Plans to manipulate BASIC against each other
Along with finance, another treacherous issue in the global climate negotiations, currently continuing in Cancun, Mexico, is trust that countries will keep their word. Ms. Hedegaard asks why the U.S. did not agree with China and India on what she saw as acceptable measures to police future emissions cuts. “The question is whether they will honour that language,” the cable quotes Ms. Pershing as saying.
U.S. determination to seek allies against its most powerful adversaries – the rising economic giants of Brazil, South Africa, India, China (Basic) – is set out in another cable from Brussels on 17 February reporting a meeting between the deputy national security adviser, Michael Froman, Mr. Hedegaard and other EU officials.
Mr.
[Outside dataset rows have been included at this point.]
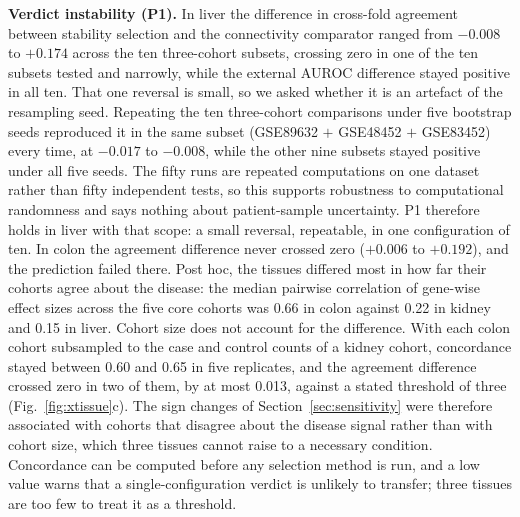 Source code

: \documentclass[pdflatex,sn-vancouver-num]{sn-jnl}
\theoremstyle{thmstyleone}
\theoremstyle{thmstyletwo}
\theoremstyle{thmstylethree}
\begin{document}
\textbf{Verdict instability (P1).} In liver the difference in cross-fold agreement between
stability selection and the connectivity comparator ranged from $-0.008$ to $+0.174$ across the ten
three-cohort subsets, crossing zero in one of the ten subsets tested and narrowly, while the
external AUROC difference stayed positive in all ten. That one reversal is small, so we asked
whether it is an artefact of the resampling seed. Repeating the ten three-cohort comparisons under
five bootstrap seeds reproduced it in the same subset (GSE89632 $+$ GSE48452 $+$ GSE83452) every
time, at $-0.017$ to $-0.008$, while the other nine subsets stayed positive under all five seeds.
The fifty runs are repeated computations on one dataset rather than fifty independent tests, so
this supports robustness to computational randomness and says nothing about patient-sample
uncertainty. P1 therefore holds in liver with that scope: a small reversal, repeatable, in one
configuration of ten. In colon the agreement difference never crossed zero ($+0.006$ to
$+0.192$), and the prediction failed there. Post hoc, the tissues differed most in how far their
cohorts agree about the disease: the median pairwise correlation of gene-wise effect sizes
across the five core cohorts was 0.66 in colon against 0.22 in kidney and 0.15 in liver. Cohort
size does not account for the difference. With each colon cohort subsampled to the case and
control counts of a kidney cohort, concordance stayed between 0.60 and 0.65 in five replicates,
and the agreement difference crossed zero in two of them, by at most 0.013, against a stated
threshold of three (Fig.~\ref{fig:xtissue}c). The sign changes of
Section~\ref{sec:sensitivity} were therefore associated with cohorts that disagree about the
disease signal rather than with cohort size, which three tissues cannot raise to a necessary
condition.
Concordance can be computed before any selection method is run, and a low value warns that a
single-configuration verdict is unlikely to transfer; three tissues are too few to treat it as a
threshold.
\end{document}
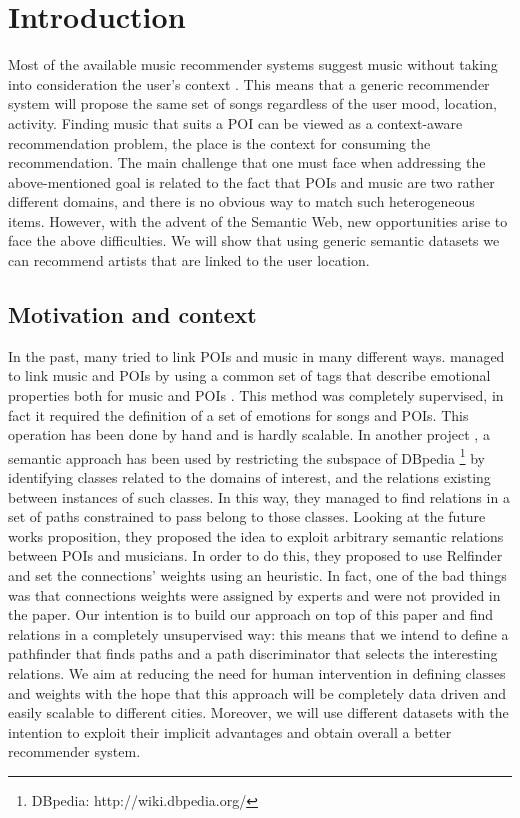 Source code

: \documentclass[paper=a4, fontsize=11pt]{scrartcl}
\begin{document}
\tableofcontents
\newpage

\section{Introduction}
Most of the available music recommender systems suggest music without taking into consideration the user’s context \cite{Knees:2013:SMS:2559928.2542206}. This means that a generic recommender system will propose the same set of songs regardless of the user mood, location, activity.
Finding music that suits a POI can be viewed as a context-aware recommendation problem, the place is the context for consuming the recommendation.                    
The main challenge that one must face when addressing the above-mentioned goal is related to the fact that POIs and music are two rather different domains, and there is no obvious way to match such heterogeneous items. However, with the advent of the Semantic Web, new opportunities arise to face the above difficulties. We will show that using generic semantic datasets we can recommend artists that are linked to the user location.

\subsection{Motivation and context}
In the past, many tried to link POIs and music in many different ways. managed to link music and POIs by using a common set of tags that describe emotional properties both for music and POIs \cite{Kaminskas:2013:LMR:2507157.2507180}.
This method was completely supervised, in fact it required the definition of a set of emotions for songs and POIs. This operation has been done by hand and is hardly scalable.
In another project \cite{Kaminskas:2012:KMR:2390848.2390854}, a semantic approach has been used by restricting the subspace of DBpedia \footnote{DBpedia: http://wiki.dbpedia.org/} by identifying classes related to the domains of interest, and the relations existing between instances of such classes. In this way, they managed to find relations in a set of paths constrained to pass belong to those classes. Looking at the future works proposition, they proposed the idea to exploit arbitrary semantic relations between POIs and musicians.
In order to do this, they proposed to use Relfinder \cite{Heim:2009:RRR:1695324.1695351} and set the connections' weights using an heuristic.  In fact, one of the bad things was that connections weights were assigned by experts and were not provided in the paper.
Our intention is to build our approach on top of this paper and find relations in a completely unsupervised way: this means that we intend to define a pathfinder that finds paths and a path discriminator that selects the interesting relations. We aim at reducing the need for human intervention in defining classes and weights with the hope that this approach will be completely data driven and easily scalable to different cities. Moreover, we will use different datasets with the intention to exploit their implicit advantages and obtain overall a better recommender system.
\end{document}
Froman said the EU needed to learn from Basic’s skill at impeding U.S. and E.U. initiatives and playing them off against each in order “to better handle third country obstructionism and avoid future train wrecks on climate”.
Mr. Hedegaard is keen to reassure Mr. Froman of EU support, revealing a difference between public and private statements. “She hoped the US noted the EU was muting its criticism of the US, to be constructive,” the cable said.
Today, 116 countries have associated with the accord. Another 26 say they intend to do so. That total, of 140, is at the upper end of a 100-150 country target revealed by Mr. Pershing in his meeting with Hedegaard on 11 February.
The 140 nations represent almost 75% of the 193 countries that are parties to the UN climate change convention and, accord supporters like to point out, are responsible for well over 80% of current global greenhouse gas emissions.
At the U.N. climate change negotiations in Cancun, Mexico, there have already been flare-ups over how funding for climate adaptation is delivered. The biggest shock has been Japan’s announcement that it will not support an extension of the existing Kyoto climate treaty. That gives a huge boost to the accord. U.S. diplomatic wheeling and dealing may, it seems, be bearing fruit.